The NCAA cannot stop regular-season competition. When the board considered pulling the plug on fall championships last month, conference leaders throughout all of Division I pushed back. There was even discussion among the most powerful conferences that they could stage their own championship events without the NCAA.

The pandemic has exposed college sports’ lack of clearly defined, top-down leadership, though Emmert said the current problems wouldn’t be easier to solve with a different structure.

“We’re at a place where all of the answers to all of the questions are complicated because they are very complicated questions,” Emmert said. “And so I guess I understand people that say, ‘You know, somebody make a decision.’ And I would hope that those same people would recognize that I and my board are more than willing to make decisions. We did it in March (canceling the NCAA basketball tournament).

“This isn’t about any one person or any one group not wanting to take leadership. It’s about trying to find the right answer for our student-athletes and it’s complicated. And anybody that doesn’t recognize that is not paying attention.”

Around the same time the NCAA made its announcement Wednesday regarding fall championships and other issues related to COVID-19’s impact on college sports, a second players’ rights movement announced its formation.

#BigTenUnited joined the “ WeAreUnited” group of Pac-12 players in making an organized call for more transparency, oversight and monitoring of COVID-19 testing and standards.

The Big Ten players focused solely on COVID-19 protocols and targeted the NCAA more than their conference.

The NCAA’s directive addressed some of the issues raised by both groups, including retention of scholarships and eligibility if an athlete opts out of the coming season because of COVID-19 concerns.

The NCAA is also setting up an email address and phone hot line to allow athletes, parents and others associated with college athletic departments to report “alleged failures” of COVID-19 protocols and guidelines.

“When we as players are united, our voices will be heard. These are important victories but players still don’t have any uniform, enforceable COVID standards to keep players safe,” Washington State defensive lineman Dallas Hobbs said in a statement released by #WeAreUnited.

Emmert said the burgeoning player movements were not discussed by the board and neither group has communicated with the NCAA.
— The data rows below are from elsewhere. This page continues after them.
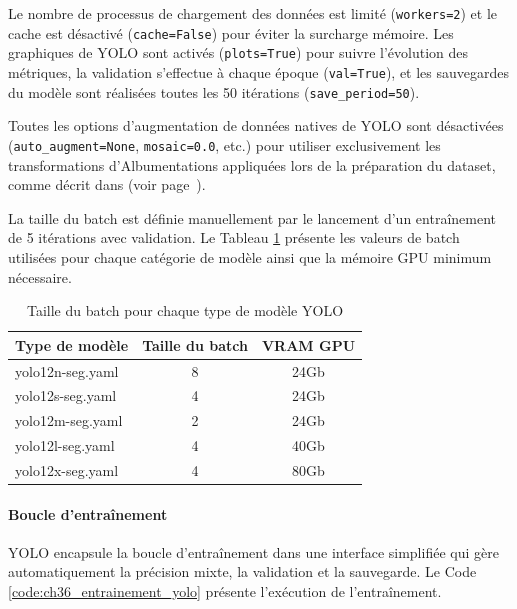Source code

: Le nombre de processus de chargement des données est limité (\texttt{workers=2}) et le cache est désactivé (\texttt{cache=False}) pour éviter la surcharge mémoire. Les graphiques de YOLO sont activés (\texttt{plots=True}) pour suivre l'évolution des métriques, la validation s'effectue à chaque époque (\texttt{val=True}), et les sauvegardes du modèle sont réalisées toutes les 50 itérations (\texttt{save\_period=50}).

Toutes les options d'augmentation de données natives de YOLO sont désactivées (\texttt{auto\_augment=None}, \texttt{mosaic=0.0}, etc.) pour utiliser exclusivement les transformations d'Albumentations appliquées lors de la préparation du dataset, comme décrit dans \textit{} (voir page~\pageref{subsubsec:augmentation_donnees}).

La taille du batch est définie manuellement par le lancement d'un entraînement de 5 itérations avec validation. Le Tableau \ref{tab:ch36_batch_size_yolo} présente les valeurs de batch utilisées pour chaque catégorie de modèle ainsi que la mémoire GPU minimum nécessaire.

\begin{table}[H]
    \centering
    \begin{tabular}{@{}lcc@{}}
    \toprule
    \textbf{Type de modèle} & \textbf{Taille du batch} & \textbf{VRAM GPU}\\
    \midrule
    yolo12n-seg.yaml & 8 & 24Gb\\
    yolo12s-seg.yaml & 4 & 24Gb\\
    yolo12m-seg.yaml & 2 & 24Gb\\
    yolo12l-seg.yaml & 4 & 40Gb\\
    yolo12x-seg.yaml & 4 & 80Gb\\
    \bottomrule
    \end{tabular}
    \caption{Taille du batch pour chaque type de modèle YOLO}
    \label{tab:ch36_batch_size_yolo}
\end{table}

\paragraph{Boucle d'entraînement}
YOLO encapsule la boucle d'entraînement dans une interface simplifiée qui gère automatiquement la précision mixte, la validation et la sauvegarde. Le Code \ref{code:ch36_entrainement_yolo} présente l'exécution de l'entraînement.

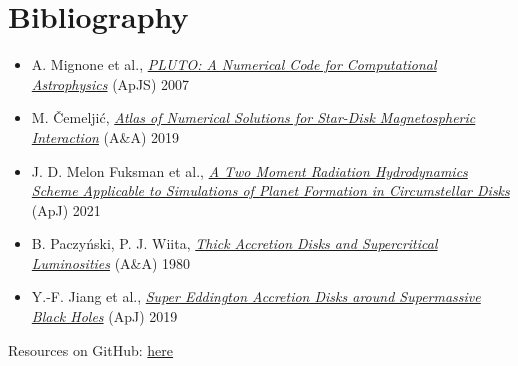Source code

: 	\section{Bibliography}

	\begin{frame}
		\begin{center}\textcolor{MASS}{}\end{center}\vspace{2ex}
		\begin{itemize}
			\item A. Mignone et al., {\itshape{\href{https://ui.adsabs.harvard.edu/abs/2007ApJS..170..228M}
													{PLUTO: A Numerical Code for Computational Astrophysics}}} (ApJS) 2007
			\item M. Čemeljić, {\itshape{\href{https://ui.adsabs.harvard.edu/abs/2019A\%26A...624A..31C}
											  {Atlas of Numerical Solutions for Star-Disk Magnetospheric Interaction}}} (A\&A) 2019
			\item J. D. Melon Fuksman et al., {\itshape{\href{https://ui.adsabs.harvard.edu/abs/2021ApJ...906...78M}
											  {A Two Moment Radiation Hydrodynamics Scheme Applicable to\break
											   Simulations of Planet Formation in Circumstellar Disks}}} (ApJ) 2021
			\item B. Paczyński, P. J. Wiita, {\itshape{\href{https://ui.adsabs.harvard.edu/abs/1980A\%26A....88...23P}
											  {Thick Accretion Disks and Supercritical Luminosities}}} (A\&A) 1980
			\item Y.-F. Jiang et al., {\itshape{\href{https://ui.adsabs.harvard.edu/abs/2019ApJ...880...67J}
											  {Super Eddington Accretion Disks around Supermassive Black Holes}}} (ApJ) 2019
		\end{itemize}
		\vspace{2ex}
		Resources on GitHub: \href{https://github.com/fritzali/notes/tree/main/CAMK}{here}
	\end{frame}

	\appendix


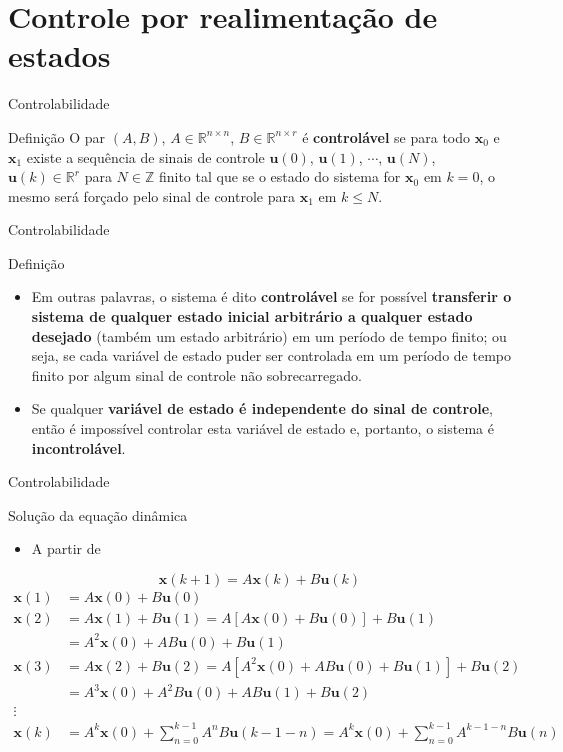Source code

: \section{Controle por realimentação de estados}

\begin{frame}{Controlabilidade}
\begin{block}{Definição}
O par $(A,B)$, $A \in \mathbb{R}^{n \times n}$, $B \in \mathbb{R}^{n \times r}$ é \textbf{controlável} se para todo $\bm{x}_0$ e $\bm{x}_1$ existe a sequência de sinais de controle $\bm{u}(0)$, $\bm{u}(1)$, $\cdots$, $\bm{u}(N)$, $\bm{u}(k) \in \mathbb{R}^{r}$ para $N \in \mathbb{Z}$ finito tal que se o estado do sistema for $\bm{x}_0$ em $k = 0$, o mesmo será forçado pelo sinal de controle para $\bm{x}_1$ em $k \leq N$.
\end{block}
\end{frame}

\begin{frame}{Controlabilidade}
\begin{block}{Definição}
\begin{itemize}
    \item Em outras palavras, o sistema é dito \textbf{controlável} se for possível \textbf{transferir o sistema de qualquer estado inicial arbitrário a qualquer estado desejado} (também um estado arbitrário) em um período de tempo finito; ou seja, se cada variável de estado puder ser controlada em um período de tempo finito por algum sinal de controle não sobrecarregado.
    \item Se qualquer \textbf{variável de estado é independente do sinal de controle}, então é impossível controlar esta variável de estado e, portanto, o sistema é \textbf{incontrolável}.
\end{itemize}
\end{block}
\end{frame}

\begin{frame}{Controlabilidade}
\begin{block}{Solução da equação dinâmica}
\begin{itemize}
    \item A partir de 
\end{itemize}
$$\bm{x}(k+1) = A\bm{x}(k) + B\bm{u}(k)$$
\begin{align*}
    \bm{x}(1) &= A\bm{x}(0) + B\bm{u}(0) \\
    \bm{x}(2) &= A\bm{x}(1) + B\bm{u}(1) = A[A\bm{x}(0) + B\bm{u}(0)] + B\bm{u}(1) \\
    &= A^2\bm{x}(0) + AB\bm{u}(0) + B\bm{u}(1) \\
    \bm{x}(3) &= A\bm{x}(2) + B\bm{u}(2) = A[A^2\bm{x}(0) + AB\bm{u}(0) + B\bm{u}(1)] + B\bm{u}(2) \\
    &= A^3\bm{x}(0) + A^2B\bm{u}(0) + AB\bm{u}(1) + B\bm{u}(2) \\
    \vdots  \\
    \bm{x}(k) &= A^k\bm{x}(0) + \sum_{n=0}^{k-1} A^n B\bm{u}(k-1-n) = A^k\bm{x}(0) + \sum_{n=0}^{k-1} A^{k-1-n} B\bm{u}(n)
\end{align*}
\end{block}
\end{frame}

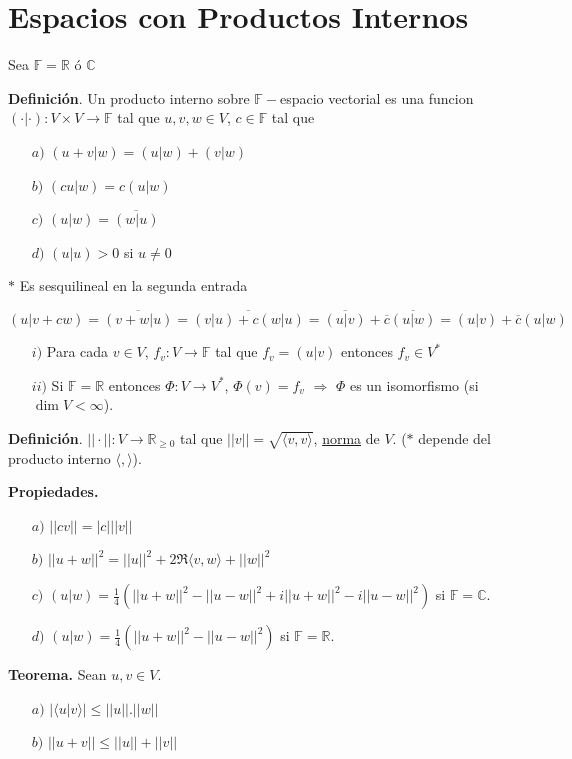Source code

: \newpage
\section{{\Large Espacios con Productos Internos}}

Sea $\mathbb{F}=\mathbb{R}$ ó $\mathbb{C}$

\textbf{Definición}. Un producto interno sobre $\mathbb{F}-$espacio vectorial
es una funcion $(\cdot|\cdot):V\times V \to \mathbb{F}$ tal que $u, v, w \in V$,
$c\in\mathbb{F}$ tal que

\begin{itemize}
    \item[$a)$] $(u+v|w)=(u|w)+(v|w)$
    \item[$b)$] $(cu|w)=c(u|w)$
    \item[$c)$] $(u|w)=\overline{(w|u)}$
    \item[$d)$] $(u|u) > 0$ si $u \not = 0$
\end{itemize}

$\ast$ Es sesquilineal en la segunda entrada

$(u|v+cw) = \overline{(v+w|u)}
          = \overline{(v|u)+c(w|u)}
          = \overline{(u|v)}+\overline{c}\overline{(u|w)}
          = (u|v)+\overline{c}(u|w)$

\begin{itemize}
    \item[$i)$] Para cada $v \in V$, $f_{v}:V \to \mathbb{F}$ tal
    que $f_{v}=(u|v)$ entonces $f_{v}\in V^{\ast}$
    \item[$ii)$] Si $\mathbb{F}=\mathbb{R}$ entonces $\Phi:V
    \to V^{\ast}$, $\Phi(v)=f_{v}$ $\Rightarrow$
    $\Phi$ es un isomorfismo (si $\dim V < \infty$).
\end{itemize}

\textbf{Definición}. $||\cdot||:V \to\mathbb{R}_ {\geq 0}$
tal que $||v||=\sqrt{\langle v,v\rangle}$, \underline{norma} de $V$.
($\ast$ depende del producto interno $\langle , \rangle$).

\textbf{Propiedades.}

\begin{itemize}
    \item[$a)$] $||cv||=|c|||v||$
    \item[$b)$] $||u+w||^{2}=||u||^{2}+2\Re\langle v, w\rangle+||w||^{2}$
    \item[$c)$] $(u|w)=\frac{1}{4}\left(||u+w||^{2}
                                          -||u-w||^{2}
                                          +i||u+w||^{2}
                                          -i||u-w||^{2}\right)$ si $\mathbb{F}=\mathbb{C}$.
    \item[$d)$] $(u|w)=\frac{1}{4}\left(||u+w||^{2}
                                        -||u-w||^{2}\right)$ si $\mathbb{F}=\mathbb{R}$.
\end{itemize}

\textbf{Teorema.} Sean $u, v \in V$.

\begin{itemize}
	\item[$a)$] $|\langle u|v \rangle|\leq ||u||.||w||$
	\item[$b)$] $||u + v|| \leq ||u|| + ||v||$
\end{itemize}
“But that’s not to say that this wasn’t the result of a lot of conversations with students,” Emmert said.

Later in the day, the College Football Playoff put another piece to this jigsaw puzzle of season in place by announcing that the selection of the four teams to compete for the national title would be delayed two weeks to Dec. 20.

It was another sign of hope — coming not long after Louisville announced it had suspended team activities in men’s and women’s soccer, field hockey and volleyball after 29 athletes tested positive for COVID-19.

“There is no guarantee,” Big Ten Commissioner Kevin Warren said on Big Ten Network, “that we’ll have fall sports or a football season.”